Noble miró a McVey. Remmer tenía razón. Era preferible estar alerta. Aunque la Organización no supiera que estaban allí, tenían que contar con que lo sabrían pronto. Ya habían constatado de sobras cómo funcionaban.
El ascensor se detuvo en el sexto piso y salieron a una sala de recepción. Los condujeron a un despacho privado y les pidieron que esperaran.
– ¿Conoces a ese juez Gravenitz? ¿Así se llama? -preguntó McVey, lanzando una mirada a su alrededor. La sala tenía el aire inconfundible de los despachos de la administración pública. La mesa de acero podría pertenecer al mobiliario de cualquier edificio público de Los Ángeles. Lo mismo se podía decir de la estantería barata y de las manchas en la pared.
Remmer asintió con la cabeza.
– No muy bien, pero sí, lo conozco.
– ¿Y qué podemos esperar?
– Depende de lo que le haya dicho Honig. Al parecer fue suficiente para que aceptara darnos una cita. Pero no creas que esto está tirado porque Honig nos haya conseguido una entrevista con Gravenitz. Al viejo habrá que convencerlo.
McVey se miró el reloj y se sentó en una esquina de la mesa observando a Osborn.

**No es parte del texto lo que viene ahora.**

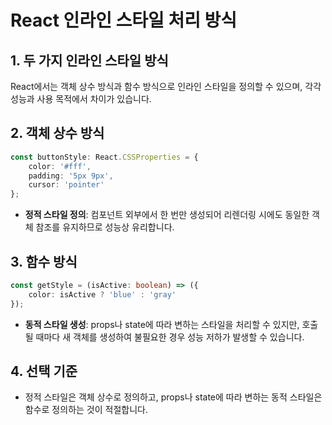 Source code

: # React 인라인 스타일 처리 방식

## 1. 두 가지 인라인 스타일 방식

React에서는 객체 상수 방식과 함수 방식으로 인라인 스타일을 정의할 수 있으며, 각각 성능과 사용 목적에서 차이가 있습니다.

## 2. 객체 상수 방식

```typescript
const buttonStyle: React.CSSProperties = {
    color: '#fff',
    padding: '5px 9px',
    cursor: 'pointer'
};
```

- **정적 스타일 정의**: 컴포넌트 외부에서 한 번만 생성되어 리렌더링 시에도 동일한 객체 참조를 유지하므로 성능상 유리합니다.

## 3. 함수 방식

```typescript
const getStyle = (isActive: boolean) => ({
    color: isActive ? 'blue' : 'gray'
});
```

- **동적 스타일 생성**: props나 state에 따라 변하는 스타일을 처리할 수 있지만, 호출될 때마다 새 객체를 생성하여 불필요한 경우 성능 저하가 발생할 수 있습니다.

## 4. 선택 기준

- 정적 스타일은 객체 상수로 정의하고, props나 state에 따라 변하는 동적 스타일은 함수로 정의하는 것이 적절합니다.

– Me encuentro bien -dijo éste, y se apoyó contra la pared junto a la ventana. McVey no había olvidado la agresión de Osborn contra Merriman y no la olvidaría en el futuro. Tampoco quería pensar en eso, al menos ahora. De todos modos era un tema pendiente y Osborn sabía que en algún momento daría lugar a una discusión.
Se abrió la puerta y entró Diedrich Honig. Lo sentía, dijo, pero el juez Gravenitz se había retrasado y se reuniría con ellos dentro de un momento. Luego miró a Noble y le dijo que habían recibido una llamada pidiendo que se pusiera en contacto con Londres inmediatamente.

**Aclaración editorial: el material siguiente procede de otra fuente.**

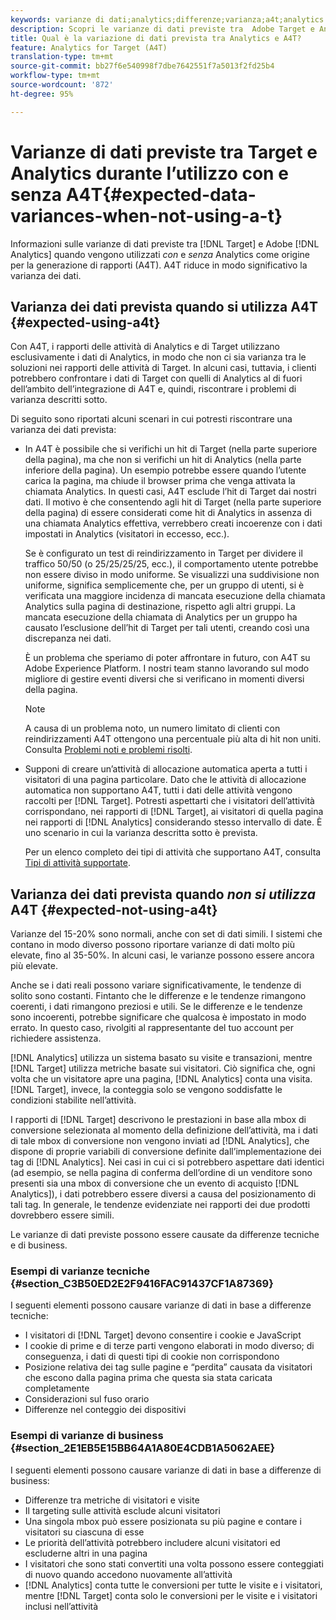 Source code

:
 ```yaml
---
keywords: varianze di dati;analytics;differenze;varianza;a4t;analytics for target;analytics come origine per la generazione di rapporti;discrepanze;discrepanza
description: Scopri le varianze di dati previste tra  Adobe Target e Analytics quando non si utilizza Analytics per Target (A4T), il che elimina completamente la varianza di dati.
title: Qual è la variazione di dati prevista tra Analytics e A4T?
feature: Analytics for Target (A4T)
translation-type: tm+mt
source-git-commit: bb27f6e540998f7dbe7642551f7a5013f2fd25b4
workflow-type: tm+mt
source-wordcount: '872'
ht-degree: 95%

---
```



# Varianze di dati previste tra Target e Analytics durante l’utilizzo con e senza A4T{#expected-data-variances-when-not-using-a-t}

Informazioni sulle varianze di dati previste tra [!DNL Target] e Adobe [!DNL Analytics] quando vengono utilizzati *con* e *senza* Analytics come origine per la generazione di rapporti (A4T). A4T riduce in modo significativo la varianza dei dati.

## Varianza dei dati prevista quando si utilizza A4T {#expected-using-a4t}

Con A4T, i rapporti delle attività di Analytics e di Target utilizzano esclusivamente i dati di Analytics, in modo che non ci sia varianza tra le soluzioni nei rapporti delle attività di Target. In alcuni casi, tuttavia, i clienti potrebbero confrontare i dati di Target con quelli di Analytics al di fuori dell’ambito dell’integrazione di A4T e, quindi, riscontrare i problemi di varianza descritti sotto.

Di seguito sono riportati alcuni scenari in cui potresti riscontrare una varianza dei dati prevista:

* In A4T è possibile che si verifichi un hit di Target (nella parte superiore della pagina), ma che non si verifichi un hit di Analytics (nella parte inferiore della pagina). Un esempio potrebbe essere quando l’utente carica la pagina, ma chiude il browser prima che venga attivata la chiamata Analytics. In questi casi, A4T esclude l’hit di Target dai nostri dati. Il motivo è che consentendo agli hit di Target (nella parte superiore della pagina) di essere considerati come hit di Analytics in assenza di una chiamata Analytics effettiva, verrebbero creati incoerenze con i dati impostati in Analytics (visitatori in eccesso, ecc.).

   Se è configurato un test di reindirizzamento in Target per dividere il traffico 50/50 (o 25/25/25/25, ecc.), il comportamento utente potrebbe non essere diviso in modo uniforme. Se visualizzi una suddivisione non uniforme, significa semplicemente che, per un gruppo di utenti, si è verificata una maggiore incidenza di mancata esecuzione della chiamata Analytics sulla pagina di destinazione, rispetto agli altri gruppi. La mancata esecuzione della chiamata di Analytics per un gruppo ha causato l’esclusione dell’hit di Target per tali utenti, creando così una discrepanza nei dati.

   È un problema che speriamo di poter affrontare in futuro, con A4T su Adobe Experience Platform. I nostri team stanno lavorando sul modo migliore di gestire eventi diversi che si verificano in momenti diversi della pagina.

   >[!NOTE]
   >
   >A causa di un problema noto, un numero limitato di clienti con reindirizzamenti A4T ottengono una percentuale più alta di hit non uniti. Consulta [Problemi noti e problemi risolti](/help/r-release-notes/known-issues-resolved-issues.md#redirect).

* Supponi di creare un’attività di allocazione automatica aperta a tutti i visitatori di una pagina particolare. Dato che le attività di allocazione automatica non supportano A4T, tutti i dati delle attività vengono raccolti per [!DNL Target]. Potresti aspettarti che i visitatori dell’attività corrispondano, nei rapporti di [!DNL Target], ai visitatori di quella pagina nei rapporti di [!DNL Analytics] considerando stesso intervallo di date. È uno scenario in cui la varianza descritta sotto è prevista.

   Per un elenco completo dei tipi di attività che supportano A4T, consulta [Tipi di attività supportate](/help/c-integrating-target-with-mac/a4t/a4t.md#section_F487896214BF4803AF78C552EF1669AA).

## Varianza dei dati prevista quando *non si utilizza* A4T {#expected-not-using-a4t}

Varianze del 15-20% sono normali, anche con set di dati simili. I sistemi che contano in modo diverso possono riportare varianze di dati molto più elevate, fino al 35-50%. In alcuni casi, le varianze possono essere ancora più elevate.

Anche se i dati reali possono variare significativamente, le tendenze di solito sono costanti. Fintanto che le differenze e le tendenze rimangono coerenti, i dati rimangono preziosi e utili. Se le differenze e le tendenze sono incoerenti, potrebbe significare che qualcosa è impostato in modo errato. In questo caso, rivolgiti al rappresentante del tuo account per richiedere assistenza.

[!DNL Analytics] utilizza un sistema basato su visite e transazioni, mentre [!DNL Target] utilizza metriche basate sui visitatori. Ciò significa che, ogni volta che un visitatore apre una pagina, [!DNL Analytics] conta una visita. [!DNL Target], invece, la conteggia solo se vengono soddisfatte le condizioni stabilite nell’attività.

I rapporti di [!DNL Target] descrivono le prestazioni in base alla mbox di conversione selezionata al momento della definizione dell’attività, ma i dati di tale mbox di conversione non vengono inviati ad [!DNL Analytics], che dispone di proprie variabili di conversione definite dallʼimplementazione dei tag di [!DNL Analytics]. Nei casi in cui ci si potrebbero aspettare dati identici (ad esempio, se nella pagina di conferma dellʼordine di un venditore sono presenti sia una mbox di conversione che un evento di acquisto [!DNL Analytics]), i dati potrebbero essere diversi a causa del posizionamento di tali tag. In generale, le tendenze evidenziate nei rapporti dei due prodotti dovrebbero essere simili.

Le varianze di dati previste possono essere causate da differenze tecniche e di business.

### Esempi di varianze tecniche  {#section_C3B50ED2E2F9416FAC91437CF1A87369}

I seguenti elementi possono causare varianze di dati in base a differenze tecniche:

* I visitatori di [!DNL Target] devono consentire i cookie e JavaScript
* I cookie di prime e di terze parti vengono elaborati in modo diverso; di conseguenza, i dati di questi tipi di cookie non corrispondono
* Posizione relativa dei tag sulle pagine e “perdita” causata da visitatori che escono dalla pagina prima che questa sia stata caricata completamente
* Considerazioni sul fuso orario
* Differenze nel conteggio dei dispositivi

### Esempi di varianze di business  {#section_2E1EB5E15BB64A1A80E4CDB1A5062AEE}

I seguenti elementi possono causare varianze di dati in base a differenze di business:

* Differenze tra metriche di visitatori e visite
* Il targeting sulle attività esclude alcuni visitatori
* Una singola mbox può essere posizionata su più pagine e contare i visitatori su ciascuna di esse
* Le priorità dell’attività potrebbero includere alcuni visitatori ed escluderne altri in una pagina
* I visitatori che sono stati convertiti una volta possono essere conteggiati di nuovo quando accedono nuovamente all’attività
* [!DNL Analytics] conta tutte le conversioni per tutte le visite e i visitatori, mentre [!DNL Target] conta solo le conversioni per le visite e i visitatori inclusi nell’attività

– Perdonen un momento -dijo Noble. Se acercó a la mesa y descolgó el teléfono. Al cabo de treinta segundos se comunicaba con su despacho. Veinte segundos después le transfirieron la llamada al superintendente de Homicidios de la policía de Londres.
– ¡Dios mío, no puede ser! -balbuceó-. ¿Cómo ha podido ser? Tenía vigilancia todo el día.
– Lebrun -dijo McVey por lo bajo.
– ¿Y dónde diablos está ahora? -preguntó Noble irritado-. Hay que encontrarlo y cuando lo cojan, que lo encierren y lo aíslen. Cuando tengáis información poneros en contacto con la oficina del inspector Remmer en Bad Godesburg. -Noble colgó, miró a McVey y procedió a contarle los detalles del asesinato de Lebrun y que Cadoux había desaparecido en medio de la confusión tras haber disparado al ordenanza.
– No hace falta preguntar si el ordenanza ha muerto -aseveró McVey con los dientes apretados.
– No, no hace falta.
McVey se mesó los cabellos y empezó a dar zancadas por la sala. Al volverse miró directo a Honig.
– ¿Alguna vez ha perdido a uno de sus compañeros en el frente de batalla, Herr Honig?
– Uno no se mete en este oficio sin que eso suceda alguna vez -dijo Honig con voz queda.
– Entonces, ¿cuánto tendremos que esperar al juez Gravenitz? -inquirió McVey. Lo suyo no era una pregunta, era una exigencia.